Is anyone else experiencing "stuck in updating routes" bug?

I have had a ticket in since January on a recurring bug in 8.0.2. They seem to be having trouble fixing it, and I want to see if there are any more examples, since that might help them in finding it.
Symptom is speedfusion connection stuck in “updating routes”
Happens sometimes on one end, sometimes the other, but by far more common on the hub B710s.
Happens far more frequently on B710s with many connections.
i.e. a B710 with 120 connections may have 2 stuck.
a B710 with 270 connections hovers around 50 stuck, so MUCH higher percentage.
Only way to resolve is a reboot, or disable/enable profile on the end that shows stuck.
Note that additional complexity is that the remote peers have two vpns to two data centers. So route isolation is turned on everywhere.
It happens seemingly at random, but fairly quickly. I installed patched firmware this morning and of course rebooted. within two hours one B710 had 12 stuck connections. now it is three hours latrer and it is at 16. this will gradually creep up to 40-50.

Can I confirm the problem only fixed if you reboot the hub device?
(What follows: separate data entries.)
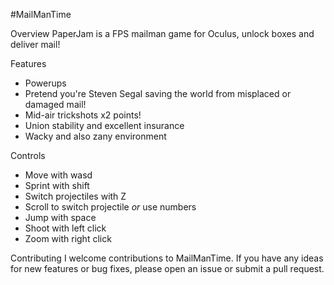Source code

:#MailManTime

Overview
PaperJam is a FPS mailman game for Oculus, unlock boxes and deliver mail!

Features
- Powerups
- Pretend you're Steven Segal saving the world from misplaced or damaged mail!
- Mid-air trickshots x2 points!
- Union stability and excellent insurance
- Wacky and also zany environment

Controls
- Move with wasd
- Sprint with shift
- Switch projectiles with Z
- Scroll to switch projectile *or* use numbers
- Jump with space
- Shoot with left click
- Zoom with right click

Contributing
I welcome contributions to MailManTime. If you have any ideas for new features or bug fixes, please open an issue or submit a pull request.

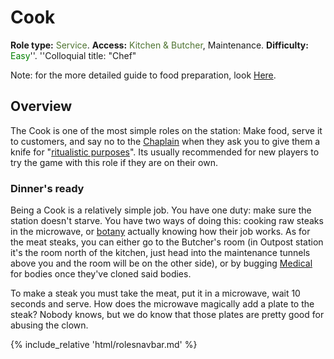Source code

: # Cook
**Role type:** <font color= "#4e7331">Service</font>. **Access:** <font color="#4e7331">Kitchen & Butcher</font>, Maintenance. **Difficulty:** <font color="Green">Easy</font>''. ''Colloquial title: "Chef"

Note: for the more detailed guide to food preparation, look [Here](Guide-to-Food-and-Drink.md).




## Overview


The Cook is one of the most simple roles on the station: Make food, serve it to customers, and say no to the [Chaplain](Chaplain.md) when they ask you to give them a knife for "[ritualistic purposes](Battle-royale.md)". Its usually recommended for new players to try the game with this role if they are on their own.


### Dinner's ready

Being a Cook is a relatively simple job. You have one duty: make sure the station doesn't starve. You have two ways of doing this: cooking raw steaks in the microwave, or [botany](Botanist.md) actually knowing how their job works. As for the meat steaks, you can either go to the Butcher's room (in Outpost station it's the room north of the kitchen, just head into the maintenance tunnels above you and the room will be on the other side), or by bugging [Medical](Medical-Doctor.md) for bodies once they've cloned said bodies. 

To make a steak you must take the meat, put it in a microwave, wait 10 seconds and serve. How does the microwave magically add a plate to the steak? Nobody knows, but we do know that those plates are pretty good for abusing the clown.



  {% include_relative 'html/rolesnavbar.md' %}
Possible to share the ticket number for me to take a closer look?

1 Like

Hi jmpfas

Did you manage to get a fix for this in the end. We have a similar issue, 2 DC with a 1350 at each ~100 br1 and hd2 hanging off each. If route isolation is enabled on an site then that site starts flapping on updating routes and each other site starts seeing quick changes to the routing table. If route isolation is turned off then the site is stable but we have the issue that the DC’s can route through a br1 to each other.

Thanks
James

@james.webster1, seem like you are having different issue. Can you provide a network diagram on this?

Sound like you turned on route isolation at the spoke sites. Am I correct?

1 Like

Hey TK

Hope you are keeping well?

So the image is roughly what we have got (except about 90 remote sites). The firmware across the network is mixed and the 2 older head office sites are due to be de-comissioned in a few months after the customer migrates their DC’s to azure.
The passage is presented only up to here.